これまでのブレーキホース不具合にありえない対応をしてきてた!

 これまでの不具合に対してはどのような対応をしてきたのか。

 EVモーターズ・ジャパンの関係者やバス事業者、整備業者に取材した内容をまとめました。

「今回のリコール対象はウィズダムの小型85台だけですが、実は始まりはウィズダムの大型です。

 万博会場周辺のシャトルバスを含めて、全国に合計163台(2025年3月末時点)が納入されています。最初の異変は2023年秋に大型で発覚しました。

 ブレーキホースの素材が低品質で耐久性がなかったことに始まるのですがブレーキホースの配置が悪く普通に使っていても車体に当たるような設計になっていました。

 根本を保護するスプリングがバラけてホースに当たっていました。

 素材を頑丈なものに変更したのでホースは傷みにくくなったのですが、根本が硬くなって曲げなければ設置できなくなりました。」(EVモーターズ・ジャパン関係者)

「ホースを保護しているスプリングがホースの外皮部分にあたっており、傷みが早くなっていました。

 EVモーターズ・ジャパンはこの状況に対して当たりやすいところに保護剤をつけてブレーキホースの損傷を一時的に防ぐような対応をしただけでした。

 その後、全国各地で大型はもちろん小型(6.99m)のブレーキホースにも損傷が起きていることが発覚しましたがその時のEVモーターズ・ジャパンの対応は『ホースの素材を強化した対策品』に交換することでした。

 しかし素材があまりにも強固であったため今度はホース根元の金具が硬くなって、小型ではスペースの関係上ホースを曲げないと設置できなくなりました。

 さらに使っているうちに動いてタイヤハウスに干渉するようになったのですが、こんな状況でも根本的な改善をせず、EVモーターズ・ジャパンは『当たらないように設置するコツを教える』という対応で逃げていました」(バス事業者)

 なおブレーキホースは重要保安部品であるため、そもそもほかの部品に干渉する状態での取り付けは絶対NGです。
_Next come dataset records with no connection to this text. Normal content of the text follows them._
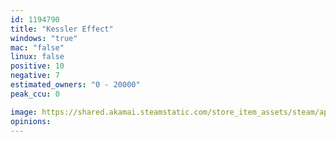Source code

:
 ```yaml
---
id: 1194790
title: "Kessler Effect"
windows: "true"
mac: "false"
linux: false
positive: 10
negative: 7
estimated_owners: "0 - 20000"
peak_ccu: 0

image: https://shared.akamai.steamstatic.com/store_item_assets/steam/apps/1194790/header.jpg?t=1585485153
opinions:
---
```

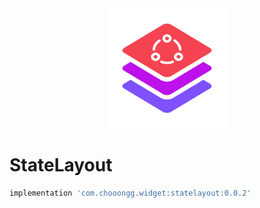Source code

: <div align=center>
    <picture>
        <img src="Screenshots/Logo.svg" width="192" height="192"/>
    </picture>
</div>

# StateLayout

```groovy
implementation 'com.chooongg.widget:statelayout:0.0.2'
```
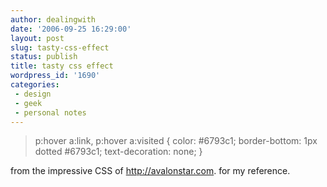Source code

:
 ```yaml
---
author: dealingwith
date: '2006-09-25 16:29:00'
layout: post
slug: tasty-css-effect
status: publish
title: tasty css effect
wordpress_id: '1690'
categories:
 - design
 - geek
 - personal notes
---
```


> p:hover a:link, p:hover a:visited { color: #6793c1; border-bottom: 1px
dotted #6793c1; text-decoration: none; }

from the impressive CSS of http://avalonstar.com. for my reference.

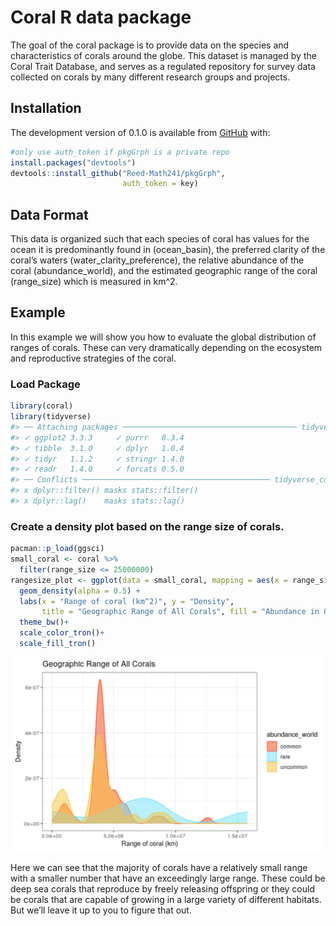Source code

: 
<!-- README.md is generated from README.Rmd. Please edit that file -->

<!-- You'll still need to render `README.Rmd` regularly, to keep `README.md` up-to-date. `devtools::build_readme()` is handy for this.  -->

# Coral R data package

<!-- badges: start -->

<!-- badges: end -->

The goal of the coral package is to provide data on the species and
characteristics of corals around the globe. This dataset is managed by
the Coral Trait Database, and serves as a regulated repository for
survey data collected on corals by many different research groups and
projects.

## Installation

The development version of 0.1.0 is available from
[GitHub](https://github.com/) with:

``` r
#only use auth_token if pkgGrph is a private repo
install.packages("devtools")
devtools::install_github("Reed-Math241/pkgGrph", 
                         auth_token = key)
```

## Data Format

This data is organized such that each species of coral has values for
the ocean it is predominantly found in (ocean\_basin), the preferred
clarity of the coral’s waters (water\_clarity\_preference), the relative
abundance of the coral (abundance\_world), and the estimated geographic
range of the coral (range\_size) which is measured in km^2.

## Example

In this example we will show you how to evaluate the global distribution
of ranges of corals. These can very dramatically depending on the
ecosystem and reproductive strategies of the coral.

### Load Package

``` r
library(coral)
library(tidyverse)
#> ── Attaching packages ─────────────────────────────────────── tidyverse 1.3.0 ──
#> ✓ ggplot2 3.3.3     ✓ purrr   0.3.4
#> ✓ tibble  3.1.0     ✓ dplyr   1.0.4
#> ✓ tidyr   1.1.2     ✓ stringr 1.4.0
#> ✓ readr   1.4.0     ✓ forcats 0.5.0
#> ── Conflicts ────────────────────────────────────────── tidyverse_conflicts() ──
#> x dplyr::filter() masks stats::filter()
#> x dplyr::lag()    masks stats::lag()
```

### Create a density plot based on the range size of corals.

``` r
pacman::p_load(ggsci)
small_coral <- coral %>% 
  filter(range_size <= 25000000)
rangesize_plot <- ggplot(data = small_coral, mapping = aes(x = range_size, color= abundance_world, fill = abundance_world)) + 
  geom_density(alpha = 0.5) + 
  labs(x = "Range of coral (km^2)", y = "Density", 
       title = "Geographic Range of All Corals", fill = "Abundance in Ocean")+
  theme_bw()+
  scale_color_tron()+
  scale_fill_tron()
```

![Range Density](/man/figures/density.png)

Here we can see that the majority of corals have a relatively small
range with a smaller number that have an exceedingly large range. These
could be deep sea corals that reproduce by freely releasing offspring or
they could be corals that are capable of growing in a large variety of
different habitats. But we’ll leave it up to you to figure that out.
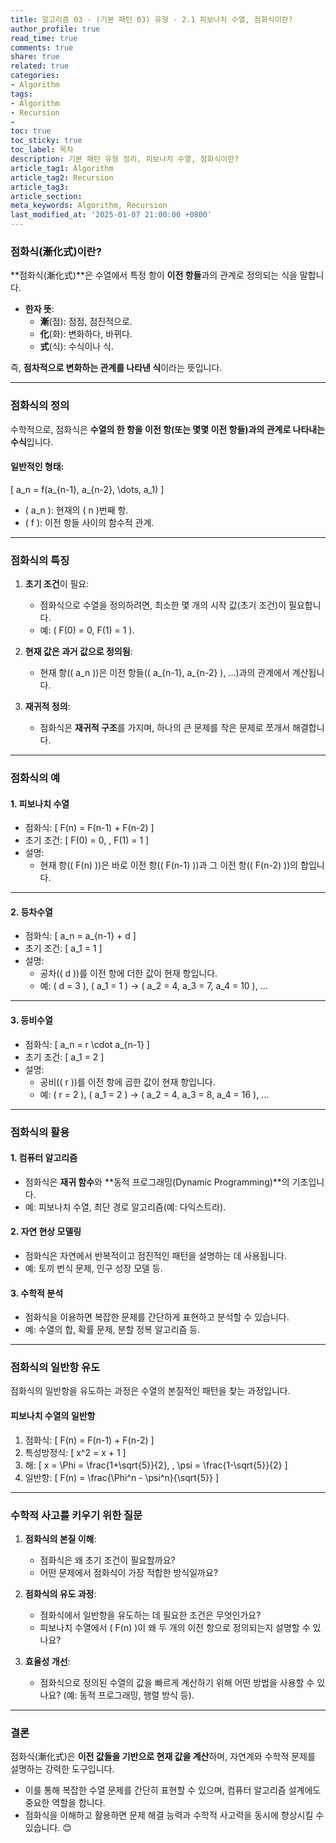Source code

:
 ```yaml
---
title: 알고리즘 03 - (기본 패턴 03) 유형 - 2.1 피보나치 수열, 점화식이란?
author_profile: true
read_time: true
comments: true
share: true
related: true
categories:
- Algorithm
tags:
- Algorithm
- Recursion
- 
toc: true
toc_sticky: true
toc_label: 목차
description: 기본 패턴 유형 정리, 피보나치 수열, 점화식이란?
article_tag1: Algorithm
article_tag2: Recursion
article_tag3: 
article_section: 
meta_keywords: Algorithm, Recursion
last_modified_at: '2025-01-07 21:00:00 +0800'
---
```



### **점화식(漸化式)이란?**

**점화식(漸化式)**은 수열에서 특정 항이 **이전 항들**과의 관계로 정의되는 식을 말합니다.  
- **한자 뜻**:
  - **漸**(점): 점점, 점진적으로.
  - **化**(화): 변화하다, 바뀌다.
  - **式**(식): 수식이나 식.

즉, **점차적으로 변화하는 관계를 나타낸 식**이라는 뜻입니다.

---

### **점화식의 정의**
수학적으로, 점화식은 **수열의 한 항을 이전 항(또는 몇몇 이전 항들)과의 관계로 나타내는 수식**입니다.

#### 일반적인 형태:
\[
a_n = f(a_{n-1}, a_{n-2}, \dots, a_1)
\]
- \( a_n \): 현재의 \( n \)번째 항.
- \( f \): 이전 항들 사이의 함수적 관계.

---

### **점화식의 특징**
1. **초기 조건**이 필요:
   - 점화식으로 수열을 정의하려면, 최소한 몇 개의 시작 값(초기 조건)이 필요합니다.
   - 예: \( F(0) = 0, F(1) = 1 \).

2. **현재 값은 과거 값으로 정의됨**:
   - 현재 항(\( a_n \))은 이전 항들(\( a_{n-1}, a_{n-2} \), ...)과의 관계에서 계산됩니다.

3. **재귀적 정의**:
   - 점화식은 **재귀적 구조**를 가지며, 하나의 큰 문제를 작은 문제로 쪼개서 해결합니다.

---

### **점화식의 예**

#### **1. 피보나치 수열**
- 점화식:
  \[
  F(n) = F(n-1) + F(n-2)
  \]
- 초기 조건:
  \[
  F(0) = 0, \, F(1) = 1
  \]
- 설명:
  - 현재 항(\( F(n) \))은 바로 이전 항(\( F(n-1) \))과 그 이전 항(\( F(n-2) \))의 합입니다.

---

#### **2. 등차수열**
- 점화식:
  \[
  a_n = a_{n-1} + d
  \]
- 초기 조건:
  \[
  a_1 = 1
  \]
- 설명:
  - 공차(\( d \))를 이전 항에 더한 값이 현재 항입니다.
  - 예: \( d = 3 \), \( a_1 = 1 \) → \( a_2 = 4, a_3 = 7, a_4 = 10 \), ...

---

#### **3. 등비수열**
- 점화식:
  \[
  a_n = r \cdot a_{n-1}
  \]
- 초기 조건:
  \[
  a_1 = 2
  \]
- 설명:
  - 공비(\( r \))를 이전 항에 곱한 값이 현재 항입니다.
  - 예: \( r = 2 \), \( a_1 = 2 \) → \( a_2 = 4, a_3 = 8, a_4 = 16 \), ...

---

### **점화식의 활용**

#### **1. 컴퓨터 알고리즘**
- 점화식은 **재귀 함수**와 **동적 프로그래밍(Dynamic Programming)**의 기초입니다.
- 예: 피보나치 수열, 최단 경로 알고리즘(예: 다익스트라).

#### **2. 자연 현상 모델링**
- 점화식은 자연에서 반복적이고 점진적인 패턴을 설명하는 데 사용됩니다.
- 예: 토끼 번식 문제, 인구 성장 모델 등.

#### **3. 수학적 분석**
- 점화식을 이용하면 복잡한 문제를 간단하게 표현하고 분석할 수 있습니다.
- 예: 수열의 합, 확률 문제, 분할 정복 알고리즘 등.

---

### **점화식의 일반항 유도**

점화식의 일반항을 유도하는 과정은 수열의 본질적인 패턴을 찾는 과정입니다.

#### **피보나치 수열의 일반항**
1. 점화식:
   \[
   F(n) = F(n-1) + F(n-2)
   \]
2. 특성방정식:
   \[
   x^2 = x + 1
   \]
3. 해:
   \[
   x = \Phi = \frac{1+\sqrt{5}}{2}, \, \psi = \frac{1-\sqrt{5}}{2}
   \]
4. 일반항:
   \[
   F(n) = \frac{\Phi^n - \psi^n}{\sqrt{5}}
   \]

---

### **수학적 사고를 키우기 위한 질문**

1. **점화식의 본질 이해**:
   - 점화식은 왜 초기 조건이 필요할까요?
   - 어떤 문제에서 점화식이 가장 적합한 방식일까요?

2. **점화식의 유도 과정**:
   - 점화식에서 일반항을 유도하는 데 필요한 조건은 무엇인가요?
   - 피보나치 수열에서 \( F(n) \)이 왜 두 개의 이전 항으로 정의되는지 설명할 수 있나요?

3. **효율성 개선**:
   - 점화식으로 정의된 수열의 값을 빠르게 계산하기 위해 어떤 방법을 사용할 수 있나요? (예: 동적 프로그래밍, 행렬 방식 등).

---

### **결론**

점화식(漸化式)은 **이전 값들을 기반으로 현재 값을 계산**하며, 자연계와 수학적 문제를 설명하는 강력한 도구입니다.  
- 이를 통해 복잡한 수열 문제를 간단히 표현할 수 있으며, 컴퓨터 알고리즘 설계에도 중요한 역할을 합니다.
- 점화식을 이해하고 활용하면 문제 해결 능력과 수학적 사고력을 동시에 향상시킬 수 있습니다. 😊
また、ねじったり曲げたりして付けることも厳禁。

 取り回し部分の設計から変更し「設計上の欠陥を解消」する必要があります。事情に詳しい整備関係者は以下のように話してくれました。

「バス事業者から指摘があってブレーキホース素材を強化する、ホースをねじったまま設置するなどについては国交省にも他のユーザーにも問い合わせがあるまでは積極的に対応していませんでした。
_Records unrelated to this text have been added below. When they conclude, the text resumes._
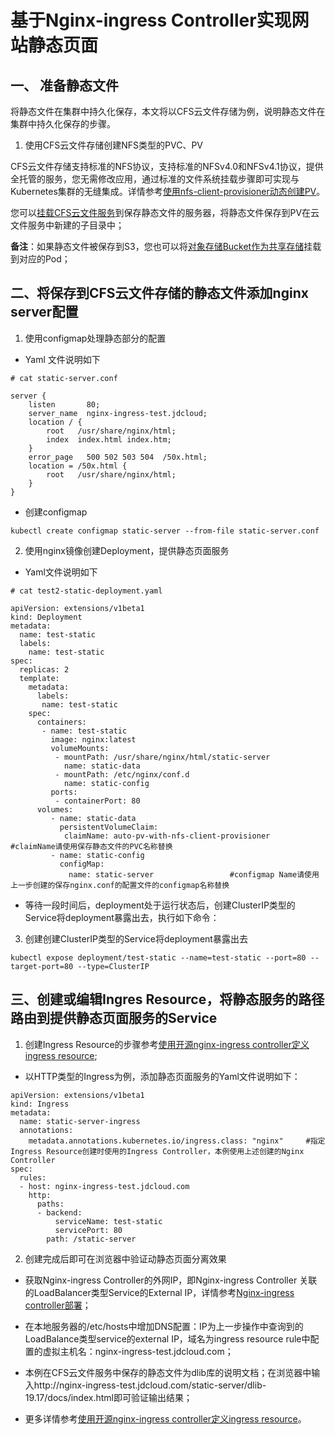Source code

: # 基于Nginx-ingress Controller实现网站静态页面

## 一、 准备静态文件
将静态文件在集群中持久化保存，本文将以CFS云文件存储为例，说明静态文件在集群中持久化保存的步骤。

1. 使用CFS云文件存储创建NFS类型的PVC、PV

CFS云文件存储支持标准的NFS协议，支持标准的NFSv4.0和NFSv4.1协议，提供全托管的服务，您无需修改应用，通过标准的文件系统挂载步骤即可实现与Kubernetes集群的无缝集成。详情参考[使用nfs-client-provisioner动态创建PV](https://docs.jdcloud.com/cn/jcs-for-kubernetes/Create-PV-Dynamically)。

您可以[挂载CFS云文件服务](https://docs.jdcloud.com/cn/cloud-file-service/mount-file-system)到保存静态文件的服务器，将静态文件保存到PV在云文件服务中新建的子目录中；

**备注**：如果静态文件被保存到S3，您也可以将[对象存储Bucket作为共享存储](https://docs.jdcloud.com/cn/jcs-for-kubernetes/product-overview)挂载到对应的Pod；

## 二、将保存到CFS云文件存储的静态文件添加nginx server配置

1. 使用configmap处理静态部分的配置

* Yaml 文件说明如下
```
# cat static-server.conf

server {
    listen       80;
    server_name  nginx-ingress-test.jdcloud;
    location / {
        root   /usr/share/nginx/html;
        index  index.html index.htm;
    }
    error_page   500 502 503 504  /50x.html;
    location = /50x.html {
        root   /usr/share/nginx/html;
    }
}

```

* 创建configmap

```
kubectl create configmap static-server --from-file static-server.conf 
```

2. 使用nginx镜像创建Deployment，提供静态页面服务

* Yaml文件说明如下

```
# cat test2-static-deployment.yaml 

apiVersion: extensions/v1beta1
kind: Deployment
metadata:
  name: test-static
  labels:
    name: test-static
spec:
  replicas: 2
  template:
    metadata:
      labels:
       name: test-static
    spec:
      containers:
       - name: test-static
         image: nginx:latest
         volumeMounts:
          - mountPath: /usr/share/nginx/html/static-server
            name: static-data
          - mountPath: /etc/nginx/conf.d
            name: static-config
         ports:
          - containerPort: 80
      volumes:
         - name: static-data
           persistentVolumeClaim:
            claimName: auto-pv-with-nfs-client-provisioner                 #claimName请使用保存静态文件的PVC名称替换
         - name: static-config
           configMap:
             name: static-server                 #configmap Name请使用上一步创建的保存nginx.conf的配置文件的configmap名称替换
```

* 等待一段时间后，deployment处于运行状态后，创建ClusterIP类型的Service将deployment暴露出去，执行如下命令：

3. 创建创建ClusterIP类型的Service将deployment暴露出去

```
kubectl expose deployment/test-static --name=test-static --port=80 --target-port=80 --type=ClusterIP 
```

## 三、创建或编辑Ingres Resource，将静态服务的路径路由到提供静态页面服务的Service

1. 创建Ingress Resource的步骤参考[使用开源nginx-ingress controller定义ingress resource](https://docs.jdcloud.com/cn/jcs-for-kubernetes/Deploy-Ingress-Resource);

* 以HTTP类型的Ingress为例，添加静态页面服务的Yaml文件说明如下：

```
apiVersion: extensions/v1beta1
kind: Ingress
metadata:
  name: static-server-ingress
  annotations:
    metadata.annotations.kubernetes.io/ingress.class: "nginx"     #指定Ingress Resource创建时使用的Ingress Controller，本例使用上述创建的Nginx Controller
spec:
  rules:
  - host: nginx-ingress-test.jdcloud.com
    http:
      paths:
      - backend:
          serviceName: test-static
          servicePort: 80
        path: /static-server
```

2. 创建完成后即可在浏览器中验证动静态页面分离效果

* 获取Nginx-ingress Controller的外网IP，即Nginx-ingress Controller 关联的LoadBalancer类型Service的External IP，详情参考[Nginx-ingress controller部署](https://docs.jdcloud.com/cn/jcs-for-kubernetes/deploy-ingress-nginx-controller)；

* 在本地服务器的/etc/hosts中增加DNS配置：IP为上一步操作中查询到的LoadBalance类型service的external IP，域名为ingress resource rule中配置的虚拟主机名：nginx-ingress-test.jdcloud.com；

* 本例在CFS云文件服务中保存的静态文件为dlib库的说明文档；在浏览器中输入http://nginx-ingress-test.jdcloud.com/static-server/dlib-19.17/docs/index.html即可验证输出结果；

* 更多详情参考[使用开源nginx-ingress controller定义ingress resource](https://docs.jdcloud.com/cn/jcs-for-kubernetes/Deploy-Ingress-Resource)。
 何しろ整備するにも手順書が存在しないし、車両ごとに設置角度などもバラバラです。

 中にはハンドルの部品に干渉するバスもありました。部品精度、組付け精度が一定していないのは納車時期によって異なる部品が付けられているからだと聞きました」(事情に詳しい整備関係者)

改善箇所(出典:国土交通省)

 ところで、リコール届出書の「発見の動機」は「国土交通省による指摘」とありますが、これも大問題です。

 前述したとおり、ブレーキホースの不具合は2年以上前から報告があったもののその場しのぎの対応しか行わず、リコールはもちろんほかのバス事業者に対して注意喚起をすることも点検や交換を行うこともありませんでした。
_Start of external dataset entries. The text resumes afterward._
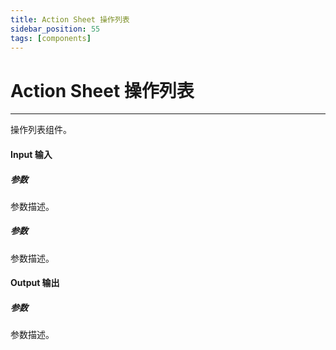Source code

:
 ```yaml
---
title: Action Sheet 操作列表
sidebar_position: 55
tags: [components]
---
```


# Action Sheet 操作列表

---

操作列表组件。

#### Input 输入

##### 参数

参数描述。

##### 参数

参数描述。

#### Output 输出

##### 参数

参数描述。
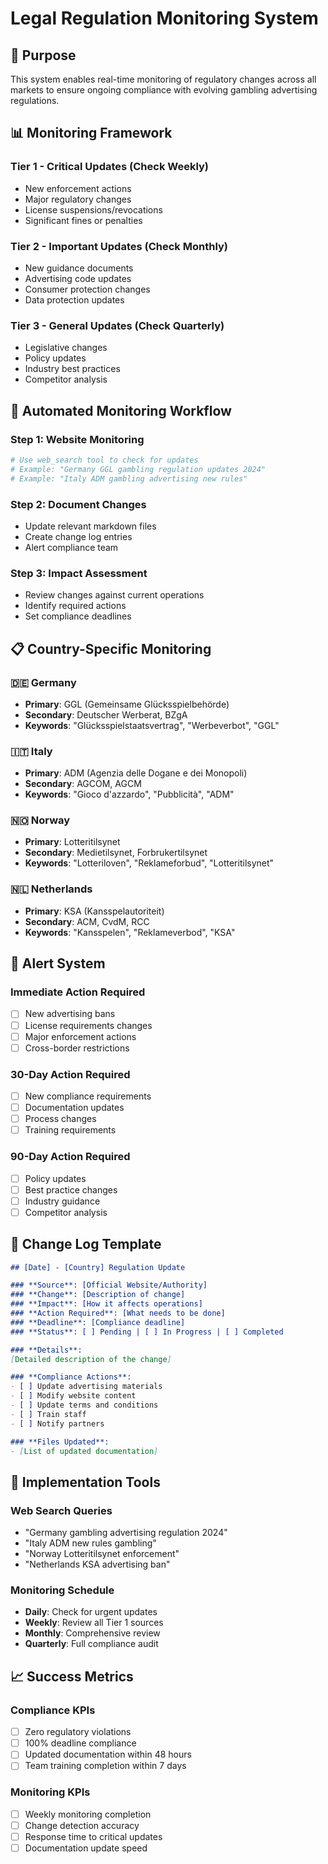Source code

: # Legal Regulation Monitoring System

## 🎯 **Purpose**
This system enables real-time monitoring of regulatory changes across all markets to ensure ongoing compliance with evolving gambling advertising regulations.

## 📊 **Monitoring Framework**

### **Tier 1 - Critical Updates (Check Weekly)**
- New enforcement actions
- Major regulatory changes
- License suspensions/revocations
- Significant fines or penalties

### **Tier 2 - Important Updates (Check Monthly)**
- New guidance documents
- Advertising code updates
- Consumer protection changes
- Data protection updates

### **Tier 3 - General Updates (Check Quarterly)**
- Legislative changes
- Policy updates
- Industry best practices
- Competitor analysis

## 🔄 **Automated Monitoring Workflow**

### **Step 1: Website Monitoring**
```bash
# Use web_search tool to check for updates
# Example: "Germany GGL gambling regulation updates 2024"
# Example: "Italy ADM gambling advertising new rules"
```

### **Step 2: Document Changes**
- Update relevant markdown files
- Create change log entries
- Alert compliance team

### **Step 3: Impact Assessment**
- Review changes against current operations
- Identify required actions
- Set compliance deadlines

## 📋 **Country-Specific Monitoring**

### 🇩🇪 **Germany**
- **Primary**: GGL (Gemeinsame Glücksspielbehörde)
- **Secondary**: Deutscher Werberat, BZgA
- **Keywords**: "Glücksspielstaatsvertrag", "Werbeverbot", "GGL"

### 🇮🇹 **Italy**
- **Primary**: ADM (Agenzia delle Dogane e dei Monopoli)
- **Secondary**: AGCOM, AGCM
- **Keywords**: "Gioco d'azzardo", "Pubblicità", "ADM"

### 🇳🇴 **Norway**
- **Primary**: Lotteritilsynet
- **Secondary**: Medietilsynet, Forbrukertilsynet
- **Keywords**: "Lotteriloven", "Reklameforbud", "Lotteritilsynet"

### 🇳🇱 **Netherlands**
- **Primary**: KSA (Kansspelautoriteit)
- **Secondary**: ACM, CvdM, RCC
- **Keywords**: "Kansspelen", "Reklameverbod", "KSA"

## 🚨 **Alert System**

### **Immediate Action Required**
- [ ] New advertising bans
- [ ] License requirements changes
- [ ] Major enforcement actions
- [ ] Cross-border restrictions

### **30-Day Action Required**
- [ ] New compliance requirements
- [ ] Documentation updates
- [ ] Process changes
- [ ] Training requirements

### **90-Day Action Required**
- [ ] Policy updates
- [ ] Best practice changes
- [ ] Industry guidance
- [ ] Competitor analysis

## 📝 **Change Log Template**

```markdown
## [Date] - [Country] Regulation Update

### **Source**: [Official Website/Authority]
### **Change**: [Description of change]
### **Impact**: [How it affects operations]
### **Action Required**: [What needs to be done]
### **Deadline**: [Compliance deadline]
### **Status**: [ ] Pending | [ ] In Progress | [ ] Completed

### **Details**:
[Detailed description of the change]

### **Compliance Actions**:
- [ ] Update advertising materials
- [ ] Modify website content
- [ ] Update terms and conditions
- [ ] Train staff
- [ ] Notify partners

### **Files Updated**:
- [List of updated documentation]
```

## 🔧 **Implementation Tools**

### **Web Search Queries**
- "Germany gambling advertising regulation 2024"
- "Italy ADM new rules gambling"
- "Norway Lotteritilsynet enforcement"
- "Netherlands KSA advertising ban"

### **Monitoring Schedule**
- **Daily**: Check for urgent updates
- **Weekly**: Review all Tier 1 sources
- **Monthly**: Comprehensive review
- **Quarterly**: Full compliance audit

## 📈 **Success Metrics**

### **Compliance KPIs**
- [ ] Zero regulatory violations
- [ ] 100% deadline compliance
- [ ] Updated documentation within 48 hours
- [ ] Team training completion within 7 days

### **Monitoring KPIs**
- [ ] Weekly monitoring completion
- [ ] Change detection accuracy
- [ ] Response time to critical updates
- [ ] Documentation update speed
 その結果は2025年9月の国交省による「総点検」指示で現れました。

 全国のバス事業者からたくさんの「ブレーキホースの不具合」が報告されたのです。

 国交省も見て見ぬふりもできず、EVモーターズ・ジャパンに指示をしてEVモーターズ・ジャパン経営陣がリコールを届け出る対応を決めたというわけです。

走行中にインバータから出火し消火したあと。ところどころ消火器の白い粉がのこっている。

※ ※ ※

 今回は小型だけですが、ゆくゆくは大型もブレーキホースに関するリコール対象となる可能性があります。

 対応策も、単に強化したブレーキホースに交換するのではなく設計から安全第一で全社をあげて見直すべきだと筆者は考えます。

 また、EVモーターズ・ジャパンが輸入販売してきたEVバスにはブレーキホース以外にも多数のリコール案件が存在しています。

 過去にはブレーキチャンバー自体が走行中に脱落(溶接不足?)したり、低速走行中に足回りの部品が破断したり、またインバータからの発火も2件発生。

 今のところこれらの不具合に関するリコール届出の動きは全くありません。

 これらの深刻な不具合が原因の事故が発生しないことを願うばかりです。